Buried deep within Neil Marshall’s The Lair is a stripped-down, claustrophobic and frightening monster thriller. An intense journey of lean storytelling where tough characters clash with malevolent adversaries in dark spaces, with eruptions of gruesome violence and lacings of dark humour. Or if you like, Marshall’s previous film Dog Soldiers meets Marshall’s previous film The Descent. Unfortunately, the film that actually is The Lair is not that journey, which makes it a very frustrating watch because it is easy to see what might have been.
The Lair was the opening film of 2022’s FrightFest, a festival that also screened a new 4K release of Dog Soldiers and, back in 2005, featured The Descent. While it is reductive and simplistic to credit everything in a film to its director, it is hard to ignore the legacy of Neil Marshall, whose work always offers promise to horror fans. Yet this promise is consistently not realised, as Doomsday, Centurion, Hellboy, The Reckoning and now The Lair have failed to impress audiences as much as his first two efforts. While The Lair does feature flashes of Marshall’s skill at claustrophobia and gore, it is severely weighed down with unnecessary backstories, mechanical plotting and some truly baffling choices.
Set in 2017, we are introduced to Royal Air Force pilot Lieutenant Kate Sinclair (Charlotte Kirk, who also co-wrote the screenplay with Marshall). Shot down in Afghanistan, Sinclair takes refuge in an underground bunker, only to discover some seriously monstrous inhabitants, the tunnels and creatures echoing The Descent. Upon escaping, she reaches a joint US/UK camp occupied by a motley crew, described by Sinclair as ‘the Dirty Half-Dozen’, who echo Dog Soldiers. From here, tensions, violence and audience annoyance escalate.
The film’s setting is genuinely interesting, since it works as a post-Gulf War II film that also harks back to the Cold War since the bunker dates from the Soviet occupation of Afghanistan. Had the film been made twenty years ago, it would likely relate to Vietnam, set in South East Asia or the US and referencing the strange things that went on in the jungle. Marshall and Kirk also throw in conspiracy theories about crashed UFOs, which echoes The X-Files among other cultural references.

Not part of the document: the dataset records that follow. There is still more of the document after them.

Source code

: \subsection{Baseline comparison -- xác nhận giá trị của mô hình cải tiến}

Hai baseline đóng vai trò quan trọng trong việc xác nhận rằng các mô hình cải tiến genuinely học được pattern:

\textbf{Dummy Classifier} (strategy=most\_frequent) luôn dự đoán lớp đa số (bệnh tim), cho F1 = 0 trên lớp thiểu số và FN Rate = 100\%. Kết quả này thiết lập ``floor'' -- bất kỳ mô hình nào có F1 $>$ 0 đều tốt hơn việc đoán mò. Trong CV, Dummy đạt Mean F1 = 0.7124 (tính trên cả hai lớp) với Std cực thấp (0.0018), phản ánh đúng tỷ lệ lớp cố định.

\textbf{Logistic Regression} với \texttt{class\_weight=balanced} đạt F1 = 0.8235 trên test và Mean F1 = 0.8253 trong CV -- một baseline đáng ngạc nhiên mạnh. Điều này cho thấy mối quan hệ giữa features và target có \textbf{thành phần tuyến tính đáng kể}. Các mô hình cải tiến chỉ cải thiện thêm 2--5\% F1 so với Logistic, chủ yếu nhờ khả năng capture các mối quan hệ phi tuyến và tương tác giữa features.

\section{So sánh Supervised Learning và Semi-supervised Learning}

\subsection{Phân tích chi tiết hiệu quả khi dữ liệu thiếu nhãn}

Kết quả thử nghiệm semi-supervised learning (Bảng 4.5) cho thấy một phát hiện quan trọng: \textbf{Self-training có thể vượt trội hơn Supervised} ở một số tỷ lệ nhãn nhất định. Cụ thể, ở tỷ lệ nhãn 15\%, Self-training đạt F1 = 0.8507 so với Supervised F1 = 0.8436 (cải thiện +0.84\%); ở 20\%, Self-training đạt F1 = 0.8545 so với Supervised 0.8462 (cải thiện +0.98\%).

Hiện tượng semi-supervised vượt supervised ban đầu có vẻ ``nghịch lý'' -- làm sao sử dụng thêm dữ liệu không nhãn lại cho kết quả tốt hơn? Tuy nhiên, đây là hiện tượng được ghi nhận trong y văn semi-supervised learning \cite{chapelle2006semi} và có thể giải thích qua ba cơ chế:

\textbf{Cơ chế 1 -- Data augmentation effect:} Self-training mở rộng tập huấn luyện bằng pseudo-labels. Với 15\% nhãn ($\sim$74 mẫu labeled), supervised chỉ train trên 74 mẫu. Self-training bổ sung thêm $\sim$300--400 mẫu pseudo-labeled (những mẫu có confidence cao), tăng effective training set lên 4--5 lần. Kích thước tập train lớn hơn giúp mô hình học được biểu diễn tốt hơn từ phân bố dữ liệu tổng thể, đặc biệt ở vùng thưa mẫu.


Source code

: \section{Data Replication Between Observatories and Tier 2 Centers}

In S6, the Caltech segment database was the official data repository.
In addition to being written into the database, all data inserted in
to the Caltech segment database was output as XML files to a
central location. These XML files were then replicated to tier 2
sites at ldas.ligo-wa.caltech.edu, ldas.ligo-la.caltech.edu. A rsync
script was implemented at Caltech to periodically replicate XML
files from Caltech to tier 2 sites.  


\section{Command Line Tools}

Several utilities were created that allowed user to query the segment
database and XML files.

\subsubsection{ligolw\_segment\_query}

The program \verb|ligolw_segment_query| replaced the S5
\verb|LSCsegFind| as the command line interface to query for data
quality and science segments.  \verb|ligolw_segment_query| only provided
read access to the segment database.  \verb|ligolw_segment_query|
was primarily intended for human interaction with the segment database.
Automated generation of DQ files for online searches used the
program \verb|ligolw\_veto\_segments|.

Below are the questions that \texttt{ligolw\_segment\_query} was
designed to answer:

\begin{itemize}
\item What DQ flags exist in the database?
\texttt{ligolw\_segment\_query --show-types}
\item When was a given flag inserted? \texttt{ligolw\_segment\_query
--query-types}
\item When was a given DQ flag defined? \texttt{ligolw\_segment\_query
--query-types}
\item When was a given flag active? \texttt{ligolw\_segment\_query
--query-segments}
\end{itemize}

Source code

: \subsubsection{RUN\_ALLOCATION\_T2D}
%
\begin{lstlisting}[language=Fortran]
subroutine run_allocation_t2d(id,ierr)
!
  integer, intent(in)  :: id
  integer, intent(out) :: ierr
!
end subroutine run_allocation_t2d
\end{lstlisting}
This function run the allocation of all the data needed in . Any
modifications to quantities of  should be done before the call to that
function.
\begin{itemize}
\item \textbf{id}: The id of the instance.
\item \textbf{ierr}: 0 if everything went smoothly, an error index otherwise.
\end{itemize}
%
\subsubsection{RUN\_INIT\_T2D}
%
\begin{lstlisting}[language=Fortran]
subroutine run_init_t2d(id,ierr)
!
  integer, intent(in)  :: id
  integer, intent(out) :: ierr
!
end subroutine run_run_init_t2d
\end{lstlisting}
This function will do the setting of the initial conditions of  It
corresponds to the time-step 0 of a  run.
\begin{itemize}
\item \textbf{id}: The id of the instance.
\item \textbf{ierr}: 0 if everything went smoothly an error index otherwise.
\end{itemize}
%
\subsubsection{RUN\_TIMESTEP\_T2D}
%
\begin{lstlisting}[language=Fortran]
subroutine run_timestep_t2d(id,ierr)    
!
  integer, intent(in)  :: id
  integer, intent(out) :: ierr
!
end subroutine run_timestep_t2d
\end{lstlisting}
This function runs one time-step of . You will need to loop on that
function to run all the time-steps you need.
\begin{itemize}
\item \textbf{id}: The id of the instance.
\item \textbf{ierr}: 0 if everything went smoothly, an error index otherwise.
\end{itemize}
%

Some of these aspects, such as human experimentation and different forms of neo-colonialism, are presented with po-faced seriousness, both from the cast and the visual style. But at other times, the film veers clumsily into almost self-parody, such as attempts at pithy wisecracks – ‘That was some fucked-up shit!’ – slo-mo shots of our tooled-up heroes that would not look out of place in a Fast and Furious film – and some frankly painful character backstories. Horror and action are often at their best with a simple plot and minimal character, because this allows for focus and therefore intensity. From low-budget affairs like Swallowed to massive blockbusters like Top Gun: Maverick, a close focus on the immediate experiences of the characters in extraordinary situations allows the viewer to engage with those characters and experience those situations. But the extraneous elements of The Lair add up to an overstuffed, overdone and ultimately unconvincing hodgepodge of generic tropes and cliches.

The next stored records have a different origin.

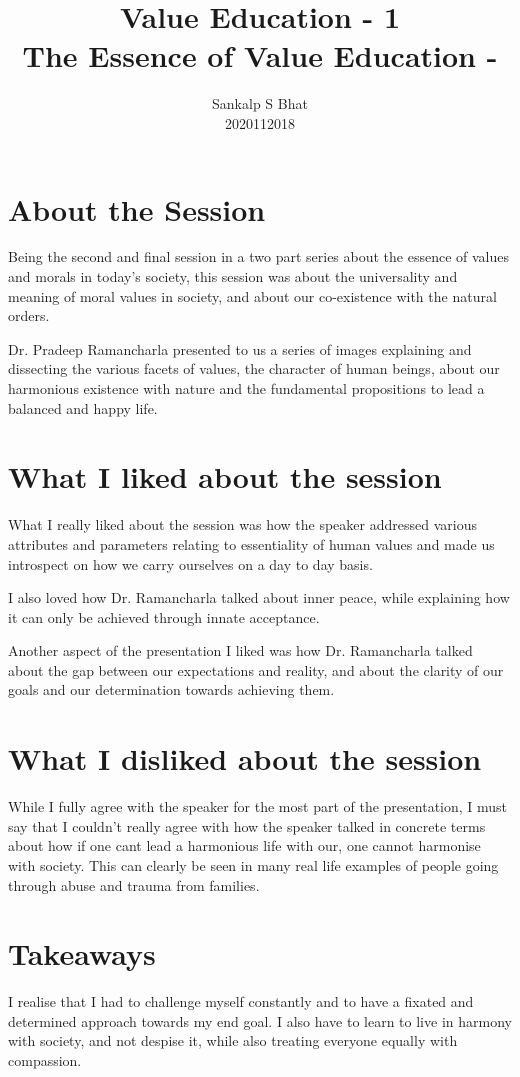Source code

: \documentclass[a4paper, 12pt]{extarticle}
\title{Value Education - 1\\
The Essence of Value Education - \uppercase\expandafter{\romannumeral2\relax}}
\author{Sankalp S Bhat\\
2020112018
}
\begin{document}
\maketitle
\thispagestyle{empty}

\section*{About the Session}

Being the second and final session in a two part series about the essence of values and morals in today's society, this session was about the universality and meaning of moral values in society, and about our co-existence with the natural orders.

Dr. Pradeep Ramancharla presented to us a series of images explaining and dissecting the various facets of values, the character of human beings, about our harmonious existence with nature and the fundamental propositions to lead a balanced and happy life.
      
\section*{What I liked about the session}

What I really liked about the session was how the speaker addressed various attributes and parameters relating to essentiality of human values and made us introspect on how we carry ourselves on a day to day basis.
    
I also loved how Dr. Ramancharla talked about inner peace, while explaining how it can only be achieved through innate acceptance.

Another aspect of the presentation I liked was how Dr. Ramancharla talked about the gap between our expectations and reality, and about the clarity of our goals and our determination towards achieving them.

\section*{What I disliked about the session}
 
While I fully agree with the speaker for the most part of the presentation, I must say that I couldn't really agree with how the speaker talked in concrete terms about how if one cant lead a harmonious life with our, one cannot harmonise with society. This can clearly be seen in many real life examples of people going through abuse and trauma from families.

\section*{Takeaways}
    
I realise that I had to challenge myself constantly and to have a fixated and determined approach towards my end goal. I also have to learn to live in harmony with society, and not despise it, while also treating everyone equally with compassion.
\end{document}
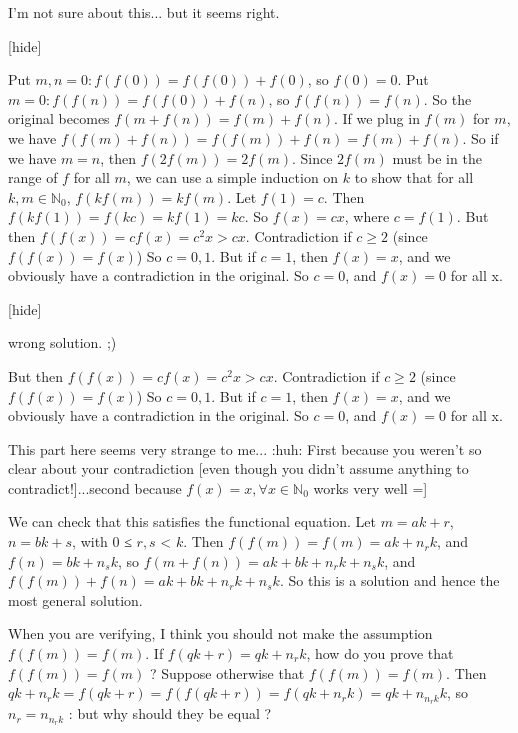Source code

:\begin{solution}
	\begin{tcolorbox}I'm not sure about this... but it seems right.

[hide]

Put $m,n=0: f(f(0)) = f(f(0)) + f(0)$, so $f(0) = 0$.
Put $m=0: f(f(n)) = f(f(0)) + f(n)$, so $f(f(n)) = f(n)$.
So the original becomes $f(m+f(n)) = f(m) + f(n)$.
If we plug in $f(m)$ for $m$, we have $f(f(m)+f(n)) = f(f(m)) + f(n) = f(m) + f(n)$.
So if we have $m=n$, then $f(2f(m)) = 2f(m)$.
Since $2f(m)$ must be in the range of $f$ for all $m$, we can use a simple induction on $k$ to show that for all $k,m \in \mathbb{N}_0$, $f(kf(m)) = kf(m)$.
Let $f(1)=c$. Then $f(kf(1)) = f(kc) = kf(1) = kc$.
So $f(x)=cx$, where $c=f(1)$.
But then $f(f(x)) = cf(x) = c^2x > cx$. Contradiction if $c \ge 2$ (since $f(f(x)) = f(x)$)
So $c=0,1$.
But if $c=1$, then $f(x)=x$, and we obviously have a contradiction in the original. So $c=0$, and $f(x)=0$ for all x.

[\/hide]\end{tcolorbox}

wrong solution.  ;)
\end{solution}



\begin{solution}
	\begin{tcolorbox}
But then $f(f(x)) = cf(x) = c^2x > cx$. Contradiction if $c \ge 2$ (since $f(f(x)) = f(x)$)
So $c=0,1$.
But if $c=1$, then $f(x)=x$, and we obviously have a contradiction in the original. So $c=0$, and $f(x)=0$ for all x.
\end{tcolorbox}

This part here seems very strange to me... :huh: 
First because you weren't so clear about your contradiction [even though you didn't assume anything to contradict!]...second because $f(x)=x, \forall x\in \mathbb{N}_0$ works very well =]
\end{solution}



\begin{solution}
	\begin{tcolorbox}
We can check that this satisfies the functional equation. 
Let $m = ak + r$, $n = bk + s$, with $0$ ≤ $r, s$ < $k$. 
Then $f(f(m)) = f(m) = ak + n_rk$, and $f(n) = bk + n_sk$, 
so $f(m + f(n)) = ak + bk + n_rk + n_sk$, and $f(f(m)) + f(n) = ak + bk + n_rk + n_sk$. 
So this is a solution and hence the most general solution.\end{tcolorbox}
When you are verifying, I think you should not make the assumption $f(f(m))=f(m)$.
If $f(qk+r)=qk + n_r k$, how do you prove that $f(f(m))=f(m)$ ?
Suppose otherwise that $f(f(m))=f(m)$. Then $qk+n_r k = f(qk+r) = f(f(qk+r))=f(qk+n_r k)=qk + n_{n_r k}k$, so  $n_r = n_{n_r k}$ : but why should they be equal ?
\end{solution}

The character biographies are stretched to the point of caricature, from Sinclair not always behaving like a soldier to Major Roy Finch (Jamie Bamber) who seems to have been drafted in from a different film. These characterisations are made worse with ear-scraping accents and laboured dialogue, while the various backstories, including the UFO and the experience of the most interesting character – Kabir (Hadi Khanjanpour) – feel like trying to hit a multitude of points but missing all of them. While there are some half-decent action sequences, the scenes of combat resemble poor video game aesthetics as shooters suddenly run across spaces firing vaguely at the camera. The creature design offers little beyond menacing shapes with lots of teeth, and while there are some gory scenes the tonal lurches from grim to fun to humorous robbing the film of suspense. A central set piece works as a mechanical device rather than organic development, and there are some eye-rollingly leery shots of Kirk’s unnecessarily exposed body, made all the more peculiar when Kirk is both Marshall’s partner and the co-writer.

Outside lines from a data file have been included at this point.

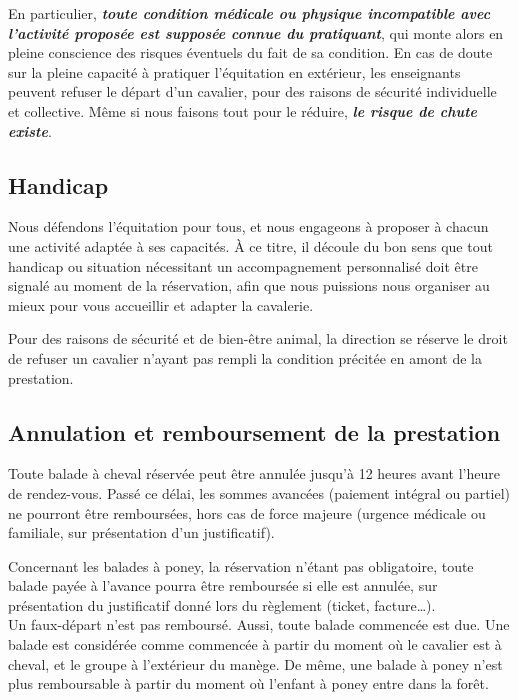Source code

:\documentclass[11pt,a4paper]{article}
\renewcommand{\emph}[1]{\textit{\textbf{#1}}}
\begin{document}
      En particulier, \emph{toute condition médicale ou physique incompatible avec l'activité proposée est supposée connue du pratiquant}, qui monte alors en pleine conscience des risques éventuels du fait de sa condition.
      En cas de doute sur la pleine capacité à pratiquer l'équitation en extérieur, les enseignants peuvent refuser le départ d'un cavalier, pour des raisons de sécurité individuelle et collective.
      Même si nous faisons tout pour le réduire, \emph{le risque de chute existe}.

   \subsection*{Handicap}
      Nous défendons l'équitation pour tous, et nous engageons à proposer à chacun une activité adaptée à ses capacités.
      À ce titre, il découle du bon sens que tout handicap ou situation nécessitant un accompagnement personnalisé doit être signalé au moment de la réservation, afin que nous puissions nous organiser au mieux pour vous accueillir et adapter la cavalerie.

      Pour des raisons de sécurité et de bien-être animal, la direction se réserve le droit de refuser un cavalier n'ayant pas rempli la condition précitée en amont de la prestation.

   \subsection*{Annulation et remboursement de la prestation}
      Toute balade à cheval réservée peut être annulée jusqu'à 12 heures avant l'heure de rendez-vous.
      Passé ce délai, les sommes avancées (paiement intégral ou partiel) ne pourront être remboursées, hors cas de force majeure (urgence médicale ou familiale, sur présentation d'un justificatif).

      Concernant les balades à poney, la réservation n'étant pas obligatoire, toute balade payée à l'avance pourra être remboursée si elle est annulée, sur présentation du justificatif donné lors du règlement (ticket, facture\dots).
      \\

      Un faux-départ n'est pas remboursé.
      Aussi, toute balade commencée est due.
      Une balade est considérée comme \og commencée \fg{} à partir du moment où le cavalier est à cheval, et le groupe à l'extérieur du manège.
      De même, une balade à poney n'est plus remboursable à partir du moment où l'enfant à poney entre dans la forêt.
\end{document}
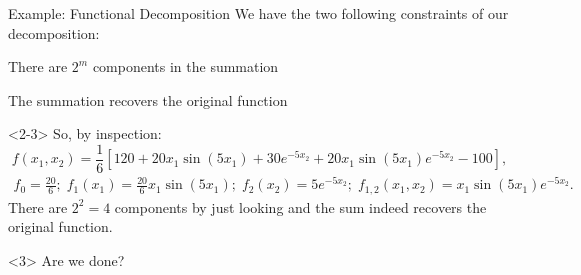 \documentclass[english,aspectratio=169]{beamer}
\let\tempone\itemize
\let\temptwo\enditemize
\renewenvironment{itemize}{\tempone\addtolength{\itemsep}{0.35\baselineskip}}{\temptwo}
\renewcommand{\emph}[1]{\textcolor[HTML]{006d2c}{\fontseries{sb}\selectfont #1}}
\begin{document}
\begin{frame}[fragile]{Example: Functional Decomposition}
\small
We have the two following constraints of our decomposition:
\vspace{1.0em}
\begin{itemize}
\item There are $2^m$ components in the summation
\item The summation recovers the original function
\end{itemize}

\vspace{1.5em}

\begin{onlyenv}<2-3>
  So, by \emph{inspection}:
  \begin{equation*}
    f(x_1, x_2) = \frac{1}{6} \left[ 120 + 20 x_1 \sin{(5x_1) + 30 e^{-5 x_2} + 20 x_1 \sin{(5 x_1)} e^{-5 x_2} - 100 } \right],
  \end{equation*}
  \begin{eqnarray*}
    f_0 = \frac{20}{6}; \; f_1(x_1) = \frac{20}{6} x_1 \sin{(5 x_1)}; \;  f_2(x_2) = 5 e^{-5 x_2}; \; f_{1, 2}(x_1, x_2) = x_1 \sin{(5 x_1)} e^{-5 x_2}.
  \end{eqnarray*}
  There are $2^2 = 4$ components by just looking and the sum indeed recovers the original function.
\end{onlyenv}

\vspace{-0.6em}

\begin{exampleblock}<3>{}
  \centering
  Are we done?
\end{exampleblock}

\end{frame}
\end{document}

Fascinatingly, the first twenty minutes of the film could have been expanded into a feature, easily within the 96 minutes of the actual film. It is all the more frustrating that this part of the film works as a monster movie when the rest does not because of overwriting. Occasional visceral moments are spoiled by an intrusive score, all of which serve to remind the viewer again and again that less can be more. It is arguable to Marshall should not repeat his earlier efforts, but as a counterpoint, those early films worked. Marshall has become like Quentin Tarantino – cramming in too much at the cost of the simplicity that made his earlier work so effective. Fans may continue to hold out hope for a return to form, but The Lair is not it.